These two categories can be further subdivided into rule-based, stochastic, and neural approaches.
Other taggers and methods
Some current major algorithms for part-of-speech tagging include the Viterbi algorithm, Brill Tagger, Constraint Grammar, and the Baum-Welch algorithm (also known as the forward-backward algorithm). Hidden Markov model and visible Markov model taggers can both be implemented using the Viterbi algorithm. The rule-based Brill tagger is unusual in that it learns a set of rule patterns, and then applies those patterns rather than optimizing a statistical quantity.
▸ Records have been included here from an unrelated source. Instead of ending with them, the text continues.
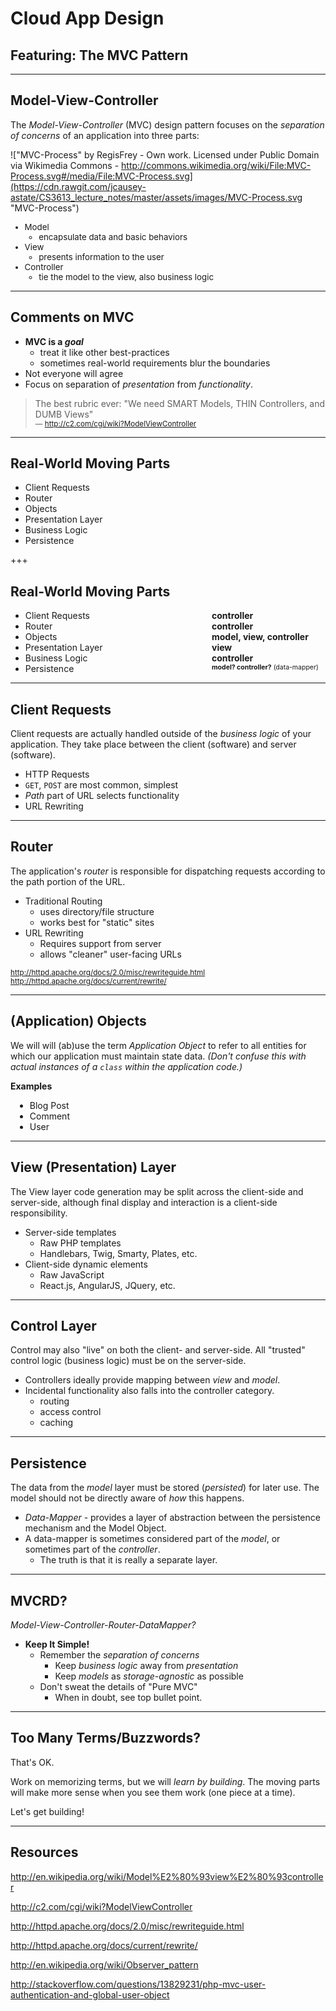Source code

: # Cloud App Design
## Featuring: The MVC Pattern

---

## Model-View-Controller

The _Model-View-Controller_ (MVC) design pattern focuses on the _separation of concerns_ of an application into three parts:

<!-- .element: style="width: 9em; position: relative; float: right; display: block;" -->
!["MVC-Process" by RegisFrey - Own work. Licensed under Public Domain via Wikimedia Commons - http://commons.wikimedia.org/wiki/File:MVC-Process.svg#/media/File:MVC-Process.svg](https://cdn.rawgit.com/jcausey-astate/CS3613_lecture_notes/master/assets/images/MVC-Process.svg "MVC-Process")
<small style="width: 17em; font-size: 95%;">

* Model
    - encapsulate data and basic behaviors
* View
    - presents information to the user
* Controller
    - tie the model to the view, also business logic

</small>

---

## Comments on MVC

* **MVC is a _goal_**
    - treat it like other best-practices
    - sometimes real-world requirements blur the boundaries
* Not everyone will agree
* Focus on separation of _presentation_ from _functionality_.

>  The best rubric ever: "We need SMART Models, THIN Controllers, and DUMB Views"<br><small>&mdash; http://c2.com/cgi/wiki?ModelViewController</small>

---

## Real-World Moving Parts

* Client Requests  <div style="float: right; width: 13em; text-align: left; padding-left: 1.2em;"> &nbsp; </div>
* Router  <div style="float: right; width: 13em; text-align: left; padding-left: 1.2em;"> &nbsp; </div>
* Objects  <div style="float: right; width: 13em; text-align: left; padding-left: 1.2em;"> &nbsp; </div>
* Presentation Layer  <div style="float: right; width: 13em; text-align: left; padding-left: 1.2em;"> &nbsp; </div>
* Business Logic  <div style="float: right; width: 13em; text-align: left; padding-left: 1.2em;"> &nbsp; </div>
* Persistence  <div style="float: right; width: 13em; text-align: left; padding-left: 1.2em;"> &nbsp; </div>

<!-- .slide: data-transition="fade" -->

+++

<!-- .slide: data-transition="fade" -->

## Real-World Moving Parts

* Client Requests  <div style="float: right; width: 13em; text-align: left; padding-left: 1.2em;"><b>controller</b></div>
* Router  <div style="float: right; width: 13em; text-align: left; padding-left: 1.2em;"><b>controller</b></div>
* Objects  <div style="float: right; width: 13em; text-align: left; padding-left: 1.2em;"><b>model, view, controller</b></div>
* Presentation Layer  <div style="float: right; width: 13em; text-align: left; padding-left: 1.2em;"><b>view</b></div>
* Business Logic  <div style="float: right; width: 13em; text-align: left; padding-left: 1.2em;"><b>controller</b></div>
* Persistence  <div style="float: right; width: 13em; text-align: left; padding-left: 1.2em;"><span style="font-size:75%;"><b>model? controller?</b>&nbsp;(data-mapper)</span></div>

---

## Client Requests

Client requests are actually handled outside of the _business logic_ of your application.  They take place between the client (software) and server (software).

* HTTP Requests
* `GET`, `POST` are most common, simplest
* _Path_ part of URL selects functionality
* URL Rewriting

---

## Router

The application's _router_ is responsible for dispatching requests according to the path portion of the URL.

* Traditional Routing
    - uses directory/file structure
    - works best for "static" sites
* URL Rewriting
    - Requires support from server
    - allows "cleaner" user-facing URLs

<small>http://httpd.apache.org/docs/2.0/misc/rewriteguide.html<br>http://httpd.apache.org/docs/current/rewrite/</small>

---

## (Application) Objects

We will will (ab)use the term _Application Object_ to refer to all entities for which our application must maintain state data.  <i>(Don't confuse this with actual instances of a `class` within the application code.)</i>

**Examples**
<small style="font-size: 100%; display: block; margin-left: .5em; width: 800px; text-align: left;">

* Blog Post
* Comment
* User

</small>

---

## View (Presentation) Layer

The View layer code generation may be split across the client-side and server-side, although final display and interaction is a client-side responsibility.

* Server-side templates
    - Raw PHP templates
    - Handlebars, Twig, Smarty, Plates, etc.
* Client-side dynamic elements
    - Raw JavaScript
    - React.js, AngularJS, JQuery, etc.

---

## Control Layer

Control may also "live" on both the client- and server-side.  All "trusted" control logic (business logic) must be on the server-side.

* Controllers ideally provide mapping between _view_ and _model_.
* Incidental functionality also falls into the controller category.
    - routing
    - access control
    - caching

---

## Persistence

The data from the _model_ layer must be stored (_persisted_) for later use.  The model should not be directly aware of _how_ this happens.

* _Data-Mapper_ - provides a layer of abstraction between the persistence mechanism and the Model Object.
* A data-mapper is sometimes considered part of the _model_, or sometimes part of the _controller_.
    - The truth is that it is really a separate layer.

---

<!-- .slide: data-background="assets/images/grumpy-cloud-outline.jpg" class="bg-box" -->

## MVCRD?

_Model-View-Controller-Router-DataMapper?_

* **Keep It Simple!**
    - Remember the _separation of concerns_
        + Keep _business logic_ away from _presentation_
        + Keep _models_ as _storage-agnostic_ as possible
    - Don't sweat the details of "Pure MVC"
        + When in doubt, see top bullet point.

---

<!-- .slide: data-background="assets/images/cloud_sparks.jpg" class="bg-box" -->

## Too Many Terms/Buzzwords?

That's OK.  

Work on memorizing terms, but we will _learn by building_.  The moving parts will make more sense when you see them work (one piece at a time).

Let's get building!

---

## Resources

http://en.wikipedia.org/wiki/Model%E2%80%93view%E2%80%93controller

http://c2.com/cgi/wiki?ModelViewController

http://httpd.apache.org/docs/2.0/misc/rewriteguide.html

http://httpd.apache.org/docs/current/rewrite/

http://en.wikipedia.org/wiki/Observer_pattern

http://stackoverflow.com/questions/13829231/php-mvc-user-authentication-and-global-user-object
Unlike the Brill tagger where the rules are ordered sequentially, the POS and morphological tagging toolkit RDRPOSTagger stores rules in the form of a Ripple Down Rules tree.
Many machine learning methods have also been applied to the problem of POS tagging. Methods such as SVM, Maximum entropy classifier, Perceptron, and Nearest-neighbor have all been tried, and most can achieve accuracy above 95%.
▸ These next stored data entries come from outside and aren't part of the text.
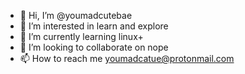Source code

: - 👋 Hi, I’m @youmadcutebae
- 👀 I’m interested in learn and explore  
- 🌱 I’m currently learning linux+
- 💞️ I’m looking to collaborate on nope
- 📫 How to reach me youmadcatue@protonmail.com

<!---
youmadcutebae/youmadcutebae is a ✨ special ✨ repository because its `README.md` (this file) appears on your GitHub profile.
You can click the Preview link to take a look at your changes.
--->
A direct comparison of several methods is reported (with references) at [3]. This comparison uses the Penn tag set on some of the Penn Treebank data, so the results are directly comparable.
However, many significant taggers are not included (perhaps because of the labor involved in reconfiguring them for this particular dataset). Thus, it should not be assumed that the results reported there are the best that can be achieved with a given approach; nor even the best that have been achieved with a given approach.
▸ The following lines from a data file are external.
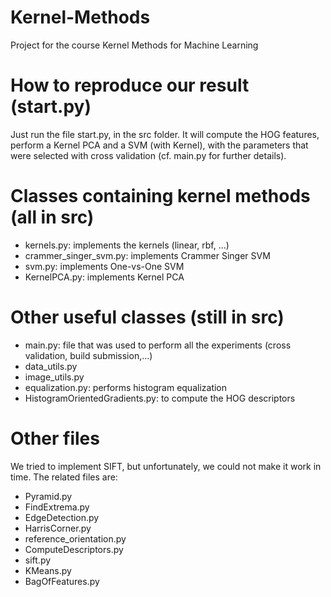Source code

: # Kernel-Methods
Project for the course Kernel Methods for Machine Learning

# How to reproduce our result (start.py)
Just run the file start.py, in the src folder. 
It will compute the HOG features, perform a Kernel PCA and a SVM (with Kernel),
with the parameters that were selected with cross validation (cf. main.py for further details).

# Classes containing kernel methods (all in src)
- kernels.py: implements the kernels (linear, rbf, ...)
- crammer_singer_svm.py: implements Crammer Singer SVM
- svm.py: implements One-vs-One SVM
- KernelPCA.py: implements Kernel PCA

# Other useful classes (still in src)
- main.py: file that was used to perform all the experiments (cross validation, build submission,...)
- data_utils.py
- image_utils.py
- equalization.py: performs histogram equalization
- HistogramOrientedGradients.py: to compute the HOG descriptors

# Other files
We tried to implement SIFT, but unfortunately, we could not make it work in time. The related files are:
- Pyramid.py
- FindExtrema.py
- EdgeDetection.py
- HarrisCorner.py
- reference_orientation.py
- ComputeDescriptors.py
- sift.py
- KMeans.py
- BagOfFeatures.py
A more recent development is using the structure regularization method for part-of-speech tagging, achieving 97.36% on the standard benchmark dataset.[4]
Issues
While there is broad agreement about basic categories, a number of edge cases make it difficult to settle on a single "correct" set of tags, even in a single language such as English. For example, it is hard to say whether "fire" is an adjective or a noun in
the big green fire truck
A second important example is the use/mention distinction, as in the following example, where "blue" could be replaced by a word from any POS (the Brown Corpus tag set appends the suffix "-NC" in such cases):
the word "blue" has 4 letters.
Words in a language other than that of the "main" text are commonly tagged as "foreign", usually in addition to a tag for the role the foreign word is actually playing in context.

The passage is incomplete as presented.